The HD 660S2 have a mostly plastic build with a spring steel headband.
Despite the usual sneer directed at plastic for not having a “premium” enough feel in hand, the HD 6xx series of headphones tend to last for a long time. My HD 650, for example, have been going strong for over seven years.
The HD 660S2 use a “dual-entry” cable system where both earcups use separate cable entries. This system is far more robust than the single-entry ones and does not rely on wires running through the headband.
The yokes have adequate sidewise movement, and the earcups rotate front-to-back by about 15 degrees, so I think most people won’t have issues getting a good seal. The left earcup can be identified by touch thanks to three raised dots near the headband.
Once again, Sennheiser took care of the little details.
The earpads are the same ones that come with the other HD 6xx series of headphones, which means that the sound signature will become more mid-centric as the pads wear over time.
Fret not, though, as replacement pads are widely available.
Comfort and isolation
The clamp force is slightly higher than I prefer. However, the pressure is so well distributed that no hotspots are formed.
Isolation is almost nonexistent due to the open-back design.
The Sennheiser HD 660S2 use 38mm drivers with a new magnet design despite utilizing a previous-generation housing.
Sennheiser uses the same “vented” magnetic system on the HD 660S2 as the predecessor HD 660S. On the older models (e.g., HD 650 and HD 660), the air displacement at the back of the driver was controlled via foam inserts.
This new design utilizes stainless steel mesh, resulting in much tighter tolerance and superior material longevity.
The driver is also similar to the older model except for the voice coil, which is now thinner (and thus, the increase in impedance, I assume).
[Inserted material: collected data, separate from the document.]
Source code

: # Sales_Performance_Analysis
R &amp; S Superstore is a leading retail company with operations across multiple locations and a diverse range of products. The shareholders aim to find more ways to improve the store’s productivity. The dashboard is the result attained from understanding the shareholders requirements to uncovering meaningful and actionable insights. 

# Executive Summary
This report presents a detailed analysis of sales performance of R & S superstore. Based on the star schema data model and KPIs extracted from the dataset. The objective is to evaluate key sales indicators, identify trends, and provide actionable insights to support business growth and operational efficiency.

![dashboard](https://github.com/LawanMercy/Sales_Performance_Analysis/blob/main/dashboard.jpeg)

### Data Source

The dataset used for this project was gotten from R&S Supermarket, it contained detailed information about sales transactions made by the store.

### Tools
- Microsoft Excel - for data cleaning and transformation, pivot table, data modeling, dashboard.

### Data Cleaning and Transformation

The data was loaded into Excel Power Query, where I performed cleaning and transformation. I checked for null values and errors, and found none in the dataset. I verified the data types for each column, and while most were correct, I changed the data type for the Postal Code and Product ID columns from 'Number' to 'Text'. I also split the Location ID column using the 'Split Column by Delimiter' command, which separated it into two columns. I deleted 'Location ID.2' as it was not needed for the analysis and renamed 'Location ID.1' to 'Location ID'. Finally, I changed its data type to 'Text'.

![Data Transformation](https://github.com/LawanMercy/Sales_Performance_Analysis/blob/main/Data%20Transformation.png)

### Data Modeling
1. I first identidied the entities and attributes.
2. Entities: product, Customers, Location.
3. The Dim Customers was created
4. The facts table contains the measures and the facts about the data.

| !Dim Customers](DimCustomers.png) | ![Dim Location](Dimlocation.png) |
The housing is essentially the same as the HD 660S as well.
Minor improvements rather than a generational driver performance and design leap.
As the performance was very good already, it is rather difficult to muster a holistic improvement.
Sennheiser HD 660S2 Sound
The HD 660S2 are mostly neutral with slight emphasis near the presence region.
The sub-bass reach and extension are a noticeable improvement over the preceding models.
Sub-bass used to be the Achilles’ heel for the HD 600 and HD 650, and while the HD 660S2 improved noticeably, the latest version of the HD 660S2 delivers the best performance.
The HD 660S2 produce excellent bass for a pair of open-back, dynamic-driver headphones.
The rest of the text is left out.